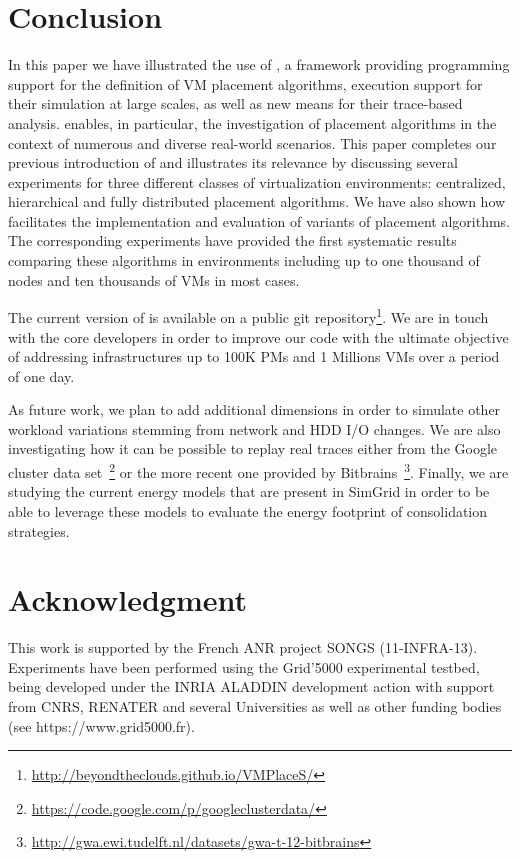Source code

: \section{Conclusion}
\label{sec:conclusion}
In this paper we have illustrated the use of
\vmps, a framework providing programming support for the definition of
VM placement algorithms, execution support for their simulation at
large scales, as well as new means for their trace-based analysis.
\vmps enables, in particular, the investigation of placement
algorithms in the context of numerous and diverse real-world
scenarios. This paper completes our previous introduction of \vmps
\cite{vmplaces:europar15} and illustrates its relevance by discussing
several experiments for three different classes of virtualization
environments: centralized, hierarchical and fully distributed
placement algorithms.  We have also shown how \vmps facilitates the
implementation and evaluation of variants of placement algorithms. The
corresponding experiments have provided the first systematic results
comparing these algorithms in environments including up to one
thousand of nodes and ten thousands of VMs in most cases.

The current version of \vmps is available on a public git
repository\footnote{\url{http://beyondtheclouds.github.io/VMPlaceS/}}.
We are in touch with the \sg core developers in order to improve our
code with the ultimate objective of addressing infrastructures up to
100K PMs and 1 Millions VMs over a period of one day.

 As future work,
 we plan to add additional dimensions in order to simulate
other workload variations stemming from network and HDD I/O changes.
We are also investigating how it can be possible to replay real traces
either from the Google cluster data
set~\footnote{\href{https://code.google.com/p/googleclusterdata/}{https://code.google.com/p/googleclusterdata/}}
or the more recent one provided by
Bitbrains~\footnote{\href{http://gwa.ewi.tudelft.nl/datasets/gwa-t-12-bitbrains}{http://gwa.ewi.tudelft.nl/datasets/gwa-t-12-bitbrains}}.
Finally, we are studying the current energy models that are present in
SimGrid in order to be able to leverage these models to evaluate the
energy footprint of consolidation strategies.

\section{Acknowledgment}

This work is supported by the French ANR project SONGS (11-INFRA-13).
Experiments have been performed using the Grid'5000 experimental
testbed, being developed under the INRIA ALADDIN development action
with support from CNRS, RENATER and several Universities as well as
other funding bodies (see https://www.grid5000.fr).


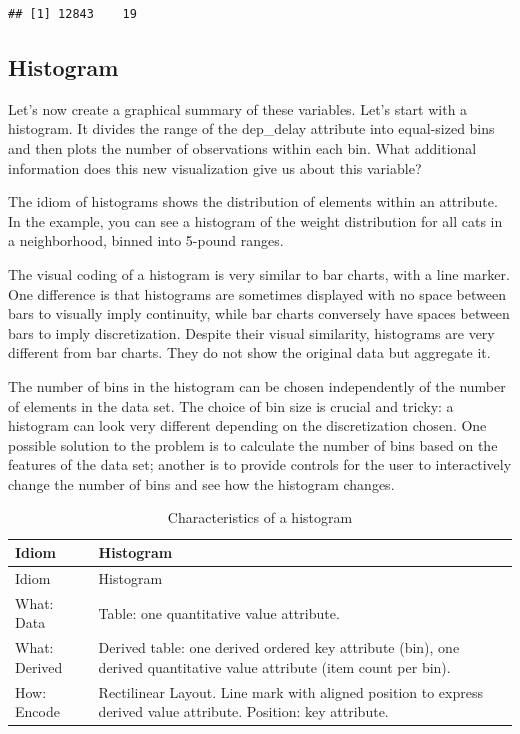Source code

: \documentclass[
]{book}
\begin{document}
\begin{verbatim}
## [1] 12843    19
\end{verbatim}

\hypertarget{histogram}{%
\subsection{Histogram}\label{histogram}}

Let's now create a graphical summary of these variables. Let's start with a histogram. It divides the range of the dep\_delay attribute into equal-sized bins and then plots the number of observations within each bin. What additional information does this new visualization give us about this variable?

The idiom of histograms shows the distribution of elements within an attribute. In the example, you can see a histogram of the weight distribution for all cats in a neighborhood, binned into 5-pound ranges.

The visual coding of a histogram is very similar to bar charts, with a line marker. One difference is that histograms are sometimes displayed with no space between bars to visually imply continuity, while bar charts conversely have spaces between bars to imply discretization. Despite their visual similarity, histograms are very different from bar charts. They do not show the original data but aggregate it.

The number of bins in the histogram can be chosen independently of the number of elements in the data set. The choice of bin size is crucial and tricky: a histogram can look very different depending on the discretization chosen. One possible solution to the problem is to calculate the number of bins based on the features of the data set; another is to provide controls for the user to interactively change the number of bins and see how the histogram changes.

\begin{longtable}[]{@{}
  >{\raggedright\arraybackslash}p{}
  >{\raggedright\arraybackslash}p{}@{}}
\caption{Characteristics of a histogram \citep{munzner2014visualization}}\tabularnewline
\toprule
Idiom & Histogram \\
\midrule
\endfirsthead
\toprule
Idiom & Histogram \\
\midrule
\endhead
What: Data & Table: one quantitative value attribute. \\
What: Derived & Derived table: one derived ordered key attribute (bin), one derived quantitative value attribute (item count per bin). \\
How: Encode & Rectilinear Layout. Line mark with aligned position to express derived value attribute. Position: key attribute. \\
\bottomrule
\end{longtable}
\end{document}
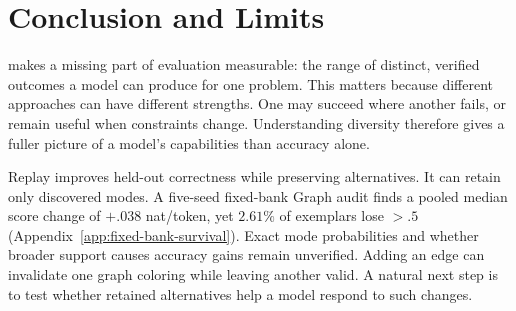\section{Conclusion and Limits}
\label{sec:conclusion}\label{sec:discussion}\label{sec:limitations}
\mb{} makes a missing part of evaluation measurable: the range of distinct,
verified outcomes a model can produce for one problem. This matters because
different approaches can have different strengths. One may succeed where
another fails, or remain useful when constraints change. Understanding diversity
therefore gives a fuller picture of a model's capabilities than accuracy alone.

Replay improves held-out correctness while preserving alternatives. It can
retain only discovered modes. A five-seed fixed-bank Graph audit finds a pooled
median score change of $+.038$ nat/token, yet $2.61\%$ of exemplars lose $>.5$
(Appendix~\ref{app:fixed-bank-survival}). Exact mode probabilities and whether
broader support causes accuracy gains remain unverified. Adding an edge can
invalidate one graph coloring while leaving another valid. A natural next step
is to test whether retained alternatives help a model respond to such changes.

\label{main:lastpage}
\clearpage


\clearpage
\appendix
■ ■ ■ ■
◆ **Your instructions**: The response should be the full material, repeated exactly, with images removed.

◆ **Response**:
Source code

: \section{Conclusion}
\label{sec:conclusion}
In this paper we have illustrated the use of
\vmps, a framework providing programming support for the definition of
VM placement algorithms, execution support for their simulation at
large scales, as well as new means for their trace-based analysis.
\vmps enables, in particular, the investigation of placement
algorithms in the context of numerous and diverse real-world
scenarios. This paper completes our previous introduction of \vmps
\cite{vmplaces:europar15} and illustrates its relevance by discussing
several experiments for three different classes of virtualization
environments: centralized, hierarchical and fully distributed
placement algorithms.  We have also shown how \vmps facilitates the
implementation and evaluation of variants of placement algorithms. The
corresponding experiments have provided the first systematic results
comparing these algorithms in environments including up to one
thousand of nodes and ten thousands of VMs in most cases.

The current version of \vmps is available on a public git
repository\footnote{\url{http://beyondtheclouds.github.io/VMPlaceS/}}.
We are in touch with the \sg core developers in order to improve our
code with the ultimate objective of addressing infrastructures up to
100K PMs and 1 Millions VMs over a period of one day.

 As future work,
 we plan to add additional dimensions in order to simulate
other workload variations stemming from network and HDD I/O changes.
We are also investigating how it can be possible to replay real traces
either from the Google cluster data
set~\footnote{\href{https://code.google.com/p/googleclusterdata/}{https://code.google.com/p/googleclusterdata/}}
or the more recent one provided by
Bitbrains~\footnote{\href{http://gwa.ewi.tudelft.nl/datasets/gwa-t-12-bitbrains}{http://gwa.ewi.tudelft.nl/datasets/gwa-t-12-bitbrains}}.
Finally, we are studying the current energy models that are present in
SimGrid in order to be able to leverage these models to evaluate the
energy footprint of consolidation strategies.

\section{Acknowledgment}

This work is supported by the French ANR project SONGS (11-INFRA-13).
Experiments have been performed using the Grid'5000 experimental
testbed, being developed under the INRIA ALADDIN development action
with support from CNRS, RENATER and several Universities as well as
other funding bodies (see https://www.grid5000.fr).


Source code

: \documentclass[
]{book}
\begin{document}
\begin{verbatim}
## [1] 12843    19
\end{verbatim}

\hypertarget{histogram}{%
\subsection{Histogram}\label{histogram}}

Let's now create a graphical summary of these variables. Let's start with a histogram. It divides the range of the dep\_delay attribute into equal-sized bins and then plots the number of observations within each bin. What additional information does this new visualization give us about this variable?

The idiom of histograms shows the distribution of elements within an attribute. In the example, you can see a histogram of the weight distribution for all cats in a neighborhood, binned into 5-pound ranges.

The visual coding of a histogram is very similar to bar charts, with a line marker. One difference is that histograms are sometimes displayed with no space between bars to visually imply continuity, while bar charts conversely have spaces between bars to imply discretization. Despite their visual similarity, histograms are very different from bar charts. They do not show the original data but aggregate it.

The number of bins in the histogram can be chosen independently of the number of elements in the data set. The choice of bin size is crucial and tricky: a histogram can look very different depending on the discretization chosen. One possible solution to the problem is to calculate the number of bins based on the features of the data set; another is to provide controls for the user to interactively change the number of bins and see how the histogram changes.

\begin{longtable}[]{@{}
  >{\raggedright\arraybackslash}p{}
  >{\raggedright\arraybackslash}p{}@{}}
\caption{Characteristics of a histogram \citep{munzner2014visualization}}\tabularnewline
\toprule
Idiom & Histogram \\
\midrule
\endfirsthead
\toprule
Idiom & Histogram \\
\midrule
\endhead
What: Data & Table: one quantitative value attribute. \\
What: Derived & Derived table: one derived ordered key attribute (bin), one derived quantitative value attribute (item count per bin). \\
How: Encode & Rectilinear Layout. Line mark with aligned position to express derived value attribute. Position: key attribute. \\
\bottomrule
\end{longtable}
\end{document}
\section{Conclusion and Limits}
\label{sec:conclusion}\label{sec:discussion}\label{sec:limitations}
\mb{} makes a missing part of evaluation measurable: the range of distinct,
verified outcomes a model can produce for one problem. This matters because
different approaches can have different strengths. One may succeed where
another fails, or remain useful when constraints change. Understanding diversity
therefore gives a fuller picture of a model's capabilities than accuracy alone.

Replay improves held-out correctness while preserving alternatives. It can
retain only discovered modes. A five-seed fixed-bank Graph audit finds a pooled
median score change of $+.038$ nat/token, yet $2.61\%$ of exemplars lose $>.5$
(Appendix~\ref{app:fixed-bank-survival}). Exact mode probabilities and whether
broader support causes accuracy gains remain unverified. Adding an edge can
invalidate one graph coloring while leaving another valid. A natural next step
is to test whether retained alternatives help a model respond to such changes.

\label{main:lastpage}
\clearpage


\clearpage
\appendix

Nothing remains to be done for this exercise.